Igiaba Scego dà al suo romanzo il titolo della protagonista, ma, a ben guardare, i protagonisti sono due: Adua e suo padre Hagi Mohamed Ali, detto Zoppe, come si evince dall’incipit: “sono Adua, figlia di Zoppe”.
Il rapporto tra padre e figlia è al centro del libro, i cui capitoli sono affidati alternativamente alle due voci narranti. Una storia vibrante di emozioni forti e di parole non dette tra due persone troppo uguali per poter davvero comunicare con il linguaggio del cuore e della mente.
Adua è una bambina a cui muore la madre e il padre l’affida a due persone che Adua, vivendo spensierata nella boscaglia somala, pensa siano i suoi veri genitori. A otto anni il padre la riporta nel nucleo familiare sradicandola dai suoi affetti e dall’ambiente selvaggio che l’ha forgiata; sarà davvero dura per Adua doversi costruire un percorso di vita che la soddisfi e la realizzi come adolescente e poi come donna. Zoppe è un somalo poliglotta che insegue il sogno di diventare ricco e, ribellandosi ai consigli dell’amatissimo padre, va a Roma in pieno periodo fascista in cerca di fortuna. Le peripezie di Zoppe nella capitale italiana a contatto con un popolo diffidente e razzista nei confronti dei negretti, sono affini a quelle della figlia, che si fa comprare da produttori italiani per tradurre in realtà il desiderio di diventare un’attrice.
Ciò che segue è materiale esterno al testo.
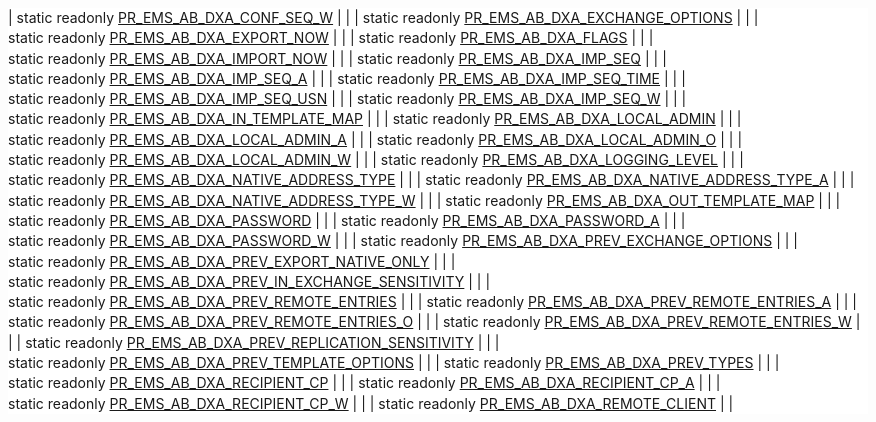 | static readonly [PR_EMS_AB_DXA_CONF_SEQ_W](../../aspose.email.mapi/mapipropertytag/pr_ems_ab_dxa_conf_seq_w/) |  |
| static readonly [PR_EMS_AB_DXA_EXCHANGE_OPTIONS](../../aspose.email.mapi/mapipropertytag/pr_ems_ab_dxa_exchange_options/) |  |
| static readonly [PR_EMS_AB_DXA_EXPORT_NOW](../../aspose.email.mapi/mapipropertytag/pr_ems_ab_dxa_export_now/) |  |
| static readonly [PR_EMS_AB_DXA_FLAGS](../../aspose.email.mapi/mapipropertytag/pr_ems_ab_dxa_flags/) |  |
| static readonly [PR_EMS_AB_DXA_IMPORT_NOW](../../aspose.email.mapi/mapipropertytag/pr_ems_ab_dxa_import_now/) |  |
| static readonly [PR_EMS_AB_DXA_IMP_SEQ](../../aspose.email.mapi/mapipropertytag/pr_ems_ab_dxa_imp_seq/) |  |
| static readonly [PR_EMS_AB_DXA_IMP_SEQ_A](../../aspose.email.mapi/mapipropertytag/pr_ems_ab_dxa_imp_seq_a/) |  |
| static readonly [PR_EMS_AB_DXA_IMP_SEQ_TIME](../../aspose.email.mapi/mapipropertytag/pr_ems_ab_dxa_imp_seq_time/) |  |
| static readonly [PR_EMS_AB_DXA_IMP_SEQ_USN](../../aspose.email.mapi/mapipropertytag/pr_ems_ab_dxa_imp_seq_usn/) |  |
| static readonly [PR_EMS_AB_DXA_IMP_SEQ_W](../../aspose.email.mapi/mapipropertytag/pr_ems_ab_dxa_imp_seq_w/) |  |
| static readonly [PR_EMS_AB_DXA_IN_TEMPLATE_MAP](../../aspose.email.mapi/mapipropertytag/pr_ems_ab_dxa_in_template_map/) |  |
| static readonly [PR_EMS_AB_DXA_LOCAL_ADMIN](../../aspose.email.mapi/mapipropertytag/pr_ems_ab_dxa_local_admin/) |  |
| static readonly [PR_EMS_AB_DXA_LOCAL_ADMIN_A](../../aspose.email.mapi/mapipropertytag/pr_ems_ab_dxa_local_admin_a/) |  |
| static readonly [PR_EMS_AB_DXA_LOCAL_ADMIN_O](../../aspose.email.mapi/mapipropertytag/pr_ems_ab_dxa_local_admin_o/) |  |
| static readonly [PR_EMS_AB_DXA_LOCAL_ADMIN_W](../../aspose.email.mapi/mapipropertytag/pr_ems_ab_dxa_local_admin_w/) |  |
| static readonly [PR_EMS_AB_DXA_LOGGING_LEVEL](../../aspose.email.mapi/mapipropertytag/pr_ems_ab_dxa_logging_level/) |  |
| static readonly [PR_EMS_AB_DXA_NATIVE_ADDRESS_TYPE](../../aspose.email.mapi/mapipropertytag/pr_ems_ab_dxa_native_address_type/) |  |
| static readonly [PR_EMS_AB_DXA_NATIVE_ADDRESS_TYPE_A](../../aspose.email.mapi/mapipropertytag/pr_ems_ab_dxa_native_address_type_a/) |  |
| static readonly [PR_EMS_AB_DXA_NATIVE_ADDRESS_TYPE_W](../../aspose.email.mapi/mapipropertytag/pr_ems_ab_dxa_native_address_type_w/) |  |
| static readonly [PR_EMS_AB_DXA_OUT_TEMPLATE_MAP](../../aspose.email.mapi/mapipropertytag/pr_ems_ab_dxa_out_template_map/) |  |
| static readonly [PR_EMS_AB_DXA_PASSWORD](../../aspose.email.mapi/mapipropertytag/pr_ems_ab_dxa_password/) |  |
| static readonly [PR_EMS_AB_DXA_PASSWORD_A](../../aspose.email.mapi/mapipropertytag/pr_ems_ab_dxa_password_a/) |  |
| static readonly [PR_EMS_AB_DXA_PASSWORD_W](../../aspose.email.mapi/mapipropertytag/pr_ems_ab_dxa_password_w/) |  |
| static readonly [PR_EMS_AB_DXA_PREV_EXCHANGE_OPTIONS](../../aspose.email.mapi/mapipropertytag/pr_ems_ab_dxa_prev_exchange_options/) |  |
| static readonly [PR_EMS_AB_DXA_PREV_EXPORT_NATIVE_ONLY](../../aspose.email.mapi/mapipropertytag/pr_ems_ab_dxa_prev_export_native_only/) |  |
| static readonly [PR_EMS_AB_DXA_PREV_IN_EXCHANGE_SENSITIVITY](../../aspose.email.mapi/mapipropertytag/pr_ems_ab_dxa_prev_in_exchange_sensitivity/) |  |
| static readonly [PR_EMS_AB_DXA_PREV_REMOTE_ENTRIES](../../aspose.email.mapi/mapipropertytag/pr_ems_ab_dxa_prev_remote_entries/) |  |
| static readonly [PR_EMS_AB_DXA_PREV_REMOTE_ENTRIES_A](../../aspose.email.mapi/mapipropertytag/pr_ems_ab_dxa_prev_remote_entries_a/) |  |
| static readonly [PR_EMS_AB_DXA_PREV_REMOTE_ENTRIES_O](../../aspose.email.mapi/mapipropertytag/pr_ems_ab_dxa_prev_remote_entries_o/) |  |
| static readonly [PR_EMS_AB_DXA_PREV_REMOTE_ENTRIES_W](../../aspose.email.mapi/mapipropertytag/pr_ems_ab_dxa_prev_remote_entries_w/) |  |
| static readonly [PR_EMS_AB_DXA_PREV_REPLICATION_SENSITIVITY](../../aspose.email.mapi/mapipropertytag/pr_ems_ab_dxa_prev_replication_sensitivity/) |  |
| static readonly [PR_EMS_AB_DXA_PREV_TEMPLATE_OPTIONS](../../aspose.email.mapi/mapipropertytag/pr_ems_ab_dxa_prev_template_options/) |  |
| static readonly [PR_EMS_AB_DXA_PREV_TYPES](../../aspose.email.mapi/mapipropertytag/pr_ems_ab_dxa_prev_types/) |  |
| static readonly [PR_EMS_AB_DXA_RECIPIENT_CP](../../aspose.email.mapi/mapipropertytag/pr_ems_ab_dxa_recipient_cp/) |  |
| static readonly [PR_EMS_AB_DXA_RECIPIENT_CP_A](../../aspose.email.mapi/mapipropertytag/pr_ems_ab_dxa_recipient_cp_a/) |  |
| static readonly [PR_EMS_AB_DXA_RECIPIENT_CP_W](../../aspose.email.mapi/mapipropertytag/pr_ems_ab_dxa_recipient_cp_w/) |  |
| static readonly [PR_EMS_AB_DXA_REMOTE_CLIENT](../../aspose.email.mapi/mapipropertytag/pr_ems_ab_dxa_remote_client/) |  |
Roma e la Somalia sono ritratte in diversi periodi storici: periodo fascista, guerra coloniale, dittatura comunista di Siad Barre e ai giorni attuali, e inserite in una geografia dei sentimenti, che permea il romanzo con una poesia dei colori e degli odori inebrianti ed esotici. Le tradizioni dell’Africa orientale con i dialetti e i cibi sono il patrimonio e le radici di Zoppe, indovino visionario, incapace, però, di cambiare il corso degli eventi, ma non quelli di Adua, ribelle per natura e ambiziosa.
I sogni della giovane donna si frantumano di fronte al sottobosco volgare e opportunista del mondo del cinema degli anni ’70 e ’80, e lungi dal diventare la nuova Marilyn Monroe si trasforma in una donna stanca e sola, a cui è rimasta la consolazione di raccontarsi all’obelisco della Minerva di Bernini. Adua ha girato solo un film porno-soft in cui ha mostrato le sue nudità e per il quale ha sacrificato la propria dignità di donna. Successivamente si è lasciata andare trascurando il fisico, la mente e immettendosi in un tunnel di droghe e alcool, da cui la salva la sua amica Lul, somala anche lei.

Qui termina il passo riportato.